Decomposers are an important part of the circle of life, but a part that we don’t often like to talk about. Vermiculture opens the door to demystify the deconstruction process through the disposal of food waste and creates nutrient rich compost to plant in to begin the cycle again. The best part is that it is easy and cheap to set up and requires very little maintenance for a great reward!
What do you need?
- Not a lot of space. Worms are great at reproducing and expanding their numbers, but they will only reproduce to fit the size of the space you provide for them. For the first six months, my worms lived in a tiny bin I kept in a file cabinet at work!
- A container to hold them in. If you google “vermiculture diy” you can find a bunch of tutorials on how to cheaply make a worm home out of a couple of plastic tubs. Looking to deck your worms out in style? You can also search on Etsy and find hand made wooden homes!
- Bedding material. This is typically just paper or cardboard you tear up to add a big of bulk and retain moisture. I like to use brown paper bags from the grocery store.
- Some gloves.

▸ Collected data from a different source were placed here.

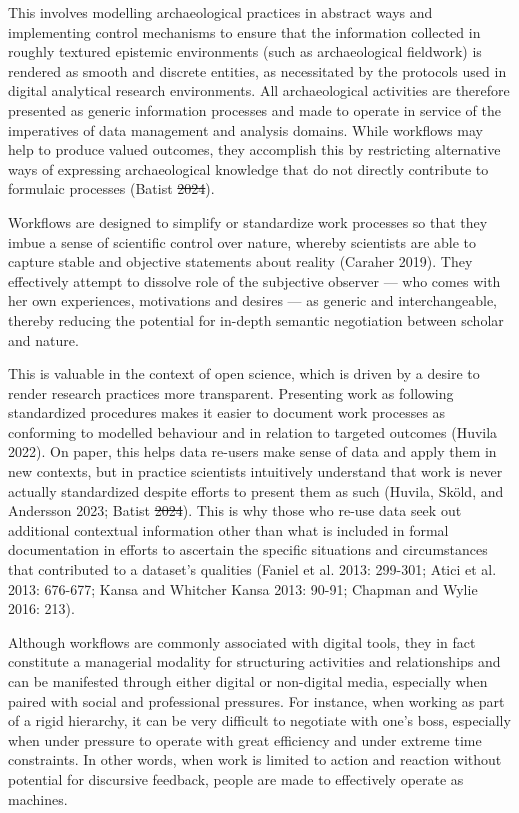 \documentclass[
]{article}
\makeatletter
\providecommand{\DIFadd}[1]{{\protect\color{blue}\uwave{#1}}} %
\providecommand{\DIFdel}[1]{{\protect\color{red}\sout{#1}}} %
\providecommand{\DIFaddbegin}{} %
\providecommand{\DIFaddend}{} %
\providecommand{\DIFdelbegin}{} %
\providecommand{\DIFdelend}{} %
\newcommand{\DIFscaledelfig}{0.5}
\newlength{\DIFdelgraphicswidth} %
\newlength{\DIFdelgraphicsheight} %
\newcommand{\DIFaddincludegraphics}[2][]{{\color{blue}\fbox{\DIFOincludegraphics[#1]{#2}}}} %
\newcommand{\DIFdelincludegraphics}[2][]{%
\sbox{\DIFdelgraphicsbox}{\DIFOincludegraphics[#1]{#2}}%
\settoboxwidth{\DIFdelgraphicswidth}{\DIFdelgraphicsbox} %
\settoboxtotalheight{\DIFdelgraphicsheight}{\DIFdelgraphicsbox} %
\scalebox{\DIFscaledelfig}{%
\parbox[b]{\DIFdelgraphicswidth}{\usebox{\DIFdelgraphicsbox}\\[-\baselineskip] \rule{\DIFdelgraphicswidth}{0em}}\llap{\resizebox{\DIFdelgraphicswidth}{\DIFdelgraphicsheight}{%
\setlength{\unitlength}{\DIFdelgraphicswidth}%
\begin{picture}(1,1)%
\thicklines\linethickness{2pt} %
{\color[rgb]{1,0,0}\put(0,0){\framebox(1,1){}}}%
{\color[rgb]{1,0,0}\put(0,0){\line( 1,1){1}}}%
{\color[rgb]{1,0,0}\put(0,1){\line(1,-1){1}}}%
\end{picture}%
}\hspace*{3pt}}} %
} %
\DeclareRobustCommand{\DIFaddbegin}{\DIFOaddbegin \let\includegraphics\DIFaddincludegraphics} %
\DeclareRobustCommand{\DIFaddend}{\DIFOaddend \let\includegraphics\DIFOincludegraphics} %
\DeclareRobustCommand{\DIFdelbegin}{\DIFOdelbegin \let\includegraphics\DIFdelincludegraphics} %
\DeclareRobustCommand{\DIFdelend}{\DIFOaddend \let\includegraphics\DIFOincludegraphics} %
\let\sout@orig\sout %
\renewcommand{\sout}[1]{\ifmmode\text{\sout@orig{\ensuremath{#1}}}\else\sout@orig{#1}\fi} %
\makeatother
\begin{document}
This involves modelling archaeological practices in abstract ways and
implementing control mechanisms to ensure that the information collected
in roughly textured epistemic environments (such as archaeological
fieldwork) is rendered as smooth and discrete entities, as necessitated
by the protocols used in digital analytical research environments. All
archaeological activities are therefore presented as generic information
processes and made to operate in service of the imperatives of data
management and analysis domains. While workflows may help to produce
valued outcomes, they accomplish this by restricting alternative ways of
expressing archaeological knowledge that do not directly contribute to
formulaic processes (Batist \DIFdelbegin \DIFdel{2024}\DIFdelend \DIFaddbegin \DIFadd{2024b}\DIFaddend ).

Workflows are designed to simplify or standardize work processes so that
they imbue a sense of scientific control over nature, whereby scientists
are able to capture stable and objective statements about reality
(Caraher 2019). They effectively attempt to dissolve \DIFaddbegin \DIFadd{the }\DIFaddend role of the
subjective observer --- who comes with her own experiences, motivations
and desires --- as generic and interchangeable, thereby reducing the
potential for in-depth semantic negotiation between scholar and nature.

This is valuable in the context of open science, which is driven by a
desire to render research practices more transparent. Presenting work as
following standardized procedures makes it easier to document work
processes as conforming to modelled behaviour and in relation to
targeted outcomes (Huvila 2022). On paper, this helps data re-users make
sense of data and apply them in new contexts, but in practice scientists
intuitively understand that work is never actually standardized despite
efforts to present them as such (Huvila, Sköld, and Andersson 2023;
Batist \DIFdelbegin \DIFdel{2024}\DIFdelend \DIFaddbegin \DIFadd{2024b}\DIFaddend ). This is why those who re-use data seek out additional
contextual information other than what is included in formal
documentation in efforts to ascertain the specific situations and
circumstances that contributed to a dataset's qualities (Faniel et al.
2013: 299-301; Atici et al. 2013: 676-677; Kansa and Whitcher Kansa
2013: 90-91; Chapman and Wylie 2016: 213).

Although workflows are commonly associated with digital tools, they in
fact constitute a managerial modality for structuring activities and
relationships and can be manifested through either digital or
non-digital media, especially when paired with social and professional
pressures. For instance, when working as part of a rigid hierarchy, it
can be very difficult to negotiate with one's boss, especially when
under pressure to operate with great efficiency and under extreme time
constraints. In other words, when work is limited to action and reaction
without potential for discursive feedback, people are made to
effectively operate as machines.
\end{document}
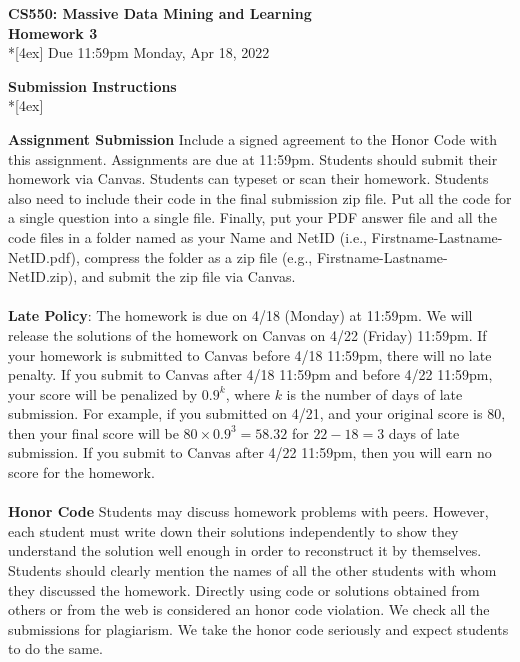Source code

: \documentclass[11pt]{article}
\begin{document}
\thispagestyle{empty}
\parindent 0pt
\vfill
\large

\begin{center}
\LARGE{\bf \textsf{CS550: Massive Data Mining and Learning}}\\ {\bf \textsf{Homework 3}} 
\\*[4ex]
Due 11:59pm Monday, Apr 18, 2022
\end{center}

\pagebreak[4]
\begin{center}
\LARGE{\bf \textsf{Submission Instructions}} \\*[4ex]
\end{center}

\textbf{Assignment Submission } Include a signed agreement to the Honor Code with this assignment. Assignments are due at 11:59pm. Students should submit their homework via Canvas. Students can typeset or scan their homework. Students also need to include their code in the final submission zip file. Put all the code for a single question into a single file. Finally, put your PDF answer file and all the code files in a folder named as your Name and NetID (i.e., Firstname-Lastname-NetID.pdf), compress the folder as a zip file (e.g., Firstname-Lastname-NetID.zip), and submit the zip file via Canvas.
\\
\\
\textbf{Late Policy}: The homework is due on 4/18 (Monday) at 11:59pm. We will release the solutions of the homework on Canvas on 4/22 (Friday) 11:59pm. If your homework is submitted to Canvas before 4/18 11:59pm, there will no late penalty. If you submit to Canvas after 4/18 11:59pm and before 4/22 11:59pm, your score will be penalized by $0.9^k$, where $k$ is the number of days of late submission. For example, if you submitted on 4/21, and your original score is 80, then your final score will be $80\times 0.9^3=58.32$ for $22-18=3$ days of late submission. If you submit to Canvas after 4/22 11:59pm, then you will earn no score for the homework.
\\
\\
\textbf{Honor Code } Students may discuss homework problems with peers. However, each student must write down their solutions independently to show they understand the solution well enough in order to reconstruct it by themselves.  Students should clearly mention the names of all the other students with whom they discussed the homework. Directly using code or solutions obtained from others or from the web is considered an honor code violation. We check all the submissions for plagiarism. We take the honor code seriously and expect students to do the same. 
\end{document}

You’ll want to be able to get in the bin, so make sure you have some gloves around to keep your hands clean. I use my simple gardening gloves.
- Food scraps! The most important bit! What are your worms going to eat? Worms are not very picky eaters, but you should try to follow some guidelines. I primarily feed mine a diet of fruit/vegetable scraps, tea leaves and coffee grounds, but you can also through in bread products if you’d like. (We don’t have a lot of bread waste in this house!) There are some things you should avoid feeding your worms. They aren’t fans of citrus or onions, and you should avoid meat and dairy products as well.